To my knowledge, MySQL doesn’t have a ‘regex_extract_all’ type function. It allows only a single regex extract at a time. So it would be a funky loop of regex and holding the pointer in memory or starting from the beginning That + running on the MySQL server rather than running on slack’s server.

Do websites query the DB directly, or through an API? If through an API, I’d say the API should do this replacing on the fly. If querying the DB directly, then I also like the idea of adding a column more than any other option. The largest negative is that the PAX names and AO names are locked in time at the moment the human readable form was created. The channel changes in slack, but the human readable form doesn’t change. To mitigate we could update the table once a period ( month? ), re-running this for all backblasts.

I agree it’s doable in Python with the code you provided, and a nice touch to replace the AO as well.

evanpetzoldt commented 9 months ago

Gotcha. Yeah, I've messed around with trying to do this in a SQL view, and it's messy and extremely slow like you say. Regions do pull straight from the db, so trying to work it into a SQL view doesn't seem like a good idea even if we could.

I agree on creating an extra column. Honestly, I don't think the "locked in" aspect would be a problem 99.9% of the time.

mdsimoneau commented 9 months ago

+1 for adding the column. We query the DB directly from our website.

farrellw commented 9 months ago

Who pays for the AWS servers? I imagine, while the cost isn't too high, that person probably gets final say as the table size roughly doubles.

I'm happy to implement it ( prolly next week ) if we all agree.

farrellw commented 9 months ago

Btw, took advantage of a buddy's MySQL knowledge at work today. If we switch it up and go the view route, this should do it ( more database transactions, but more flexible, less migrating of the existing stuff ).

create function readable_backblast (bblast LONGTEXT) returns LONGTEXT
BEGIN
    DECLARE updated_text LONGTEXT default "";
    DECLARE count int default 1;
    DECLARE userid varchar(15) default "";
    DECLARE username varchar(100) default "";
    DECLARE useridSubstring varchar(15) default "";
    DECLARE CONTINUE HANDLER FOR SQLEXCEPTION
    BEGIN 
        select count + 1 into count;
    END;

    select bblast INTO updated_text;

    loop1: LOOP     
        select REGEXP_SUBSTR(updated_text, '<@U.{10}>', 1, count) into userid;

        if userid is null then 
            leave loop1;
        end if;

        select SUBSTRING(userid, 3, 11) into useridSubstring;

        select ANY_VALUE(user_name) into username FROM users u WHERE u.user_id  = useridSubstring;

        if username is not null then
            select REGEXP_REPLACE(updated_text, userid, username) into updated_text;
        else
            select count + 1 into count;
        end if;     
    end LOOP loop1;

    return updated_text;
END;

farrellw commented 9 months ago

This issue has been open for awhile, so I’m going to summarize here to help us decide.

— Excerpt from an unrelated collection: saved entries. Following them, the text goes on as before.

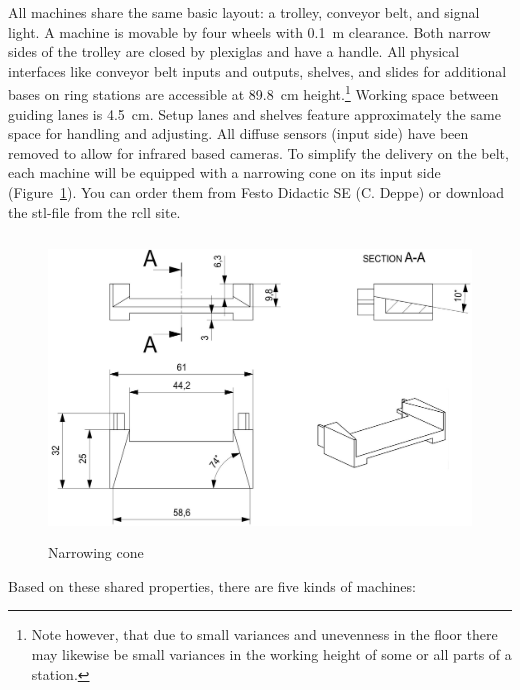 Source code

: \documentclass[12pt,twoside]{article}
\newcommand{\reffig}[1]{Figure~\ref{#1}}
\begin{document}
All machines share the same basic layout: a trolley, conveyor belt,
and signal light. A machine is movable by four wheels with
\SI{0.1}{\metre} clearance. Both narrow sides of the trolley are
closed by plexiglas and have a handle. All physical interfaces like
conveyor belt inputs and outputs, shelves, and slides for additional
bases on ring stations are accessible at \SI{89.8}{\centi\metre}
height.\footnote{Note however, that due to small variances and
  unevenness in the floor there may likewise be small variances in the
  working height of some or all parts of a station.} Working space
between guiding lanes is \SI{4.5}{\centi\metre}. Setup lanes and
shelves feature approximately the same space for handling and
adjusting. All diffuse sensors (input side) have been removed to allow for infrared based cameras.
To simplify the delivery on the belt, each machine will be
equipped with a narrowing cone on its input side (\reffig{fig:narrow-cone}).
You can order them from Festo Didactic SE 
(C. Deppe) or download the stl-file from the rcll site.
\begin{figure}
    \includegraphics[height=8cm]{narrowConeSketch.jpg}
\caption{Narrowing cone}
\label{fig:narrow-cone}
\end{figure}

%    


Based on these shared properties, there are five kinds of machines:
\end{document}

Let’s entirely throw out the idea of forcing people to do it on their own client / api side, and only consider the two options that allow people to query the backblast view and just get a better result back.

Add a column to the backblast table
- Steps:
  - Update each DB to add the column.
  - Adjust the Paxminer/Slackblast code to substitute the username in place of the userid.
  - Adjust each view to coalesce(readable_bb, backblast) in each database.
  - Backfill the old data.
- Open Questions: How are the table schemas managed? Just by looking, I assume they aren’t looking at a shared definition file but kind of independently copied over? No idea though someone can clue me in.
- Pros: Reads remain the same as far as database operations are concerned.
- Cons: Data is locked in a point in time, so e.g. name changes won’t reflect accurately. Any update to the script would mean the function acting on backlists is changing respective to when the backlists are ingested.
Add a function call to the attendance view to substitute the user_ids on the fly.
- Pros:
  - Function is written already, pretty much can exactly take the comment above me, so probably maybe half hour of work to test it out. Half hour of work to implement it across all regions.
- Cons: Probably slower performance? Even though it’s one database call from the website still and the data being returned to the website is the same, there are more internal database operations. Do we have data on how many calls we actually receive? While there will be more database queries inside the function, I'm not sure if its that impactful.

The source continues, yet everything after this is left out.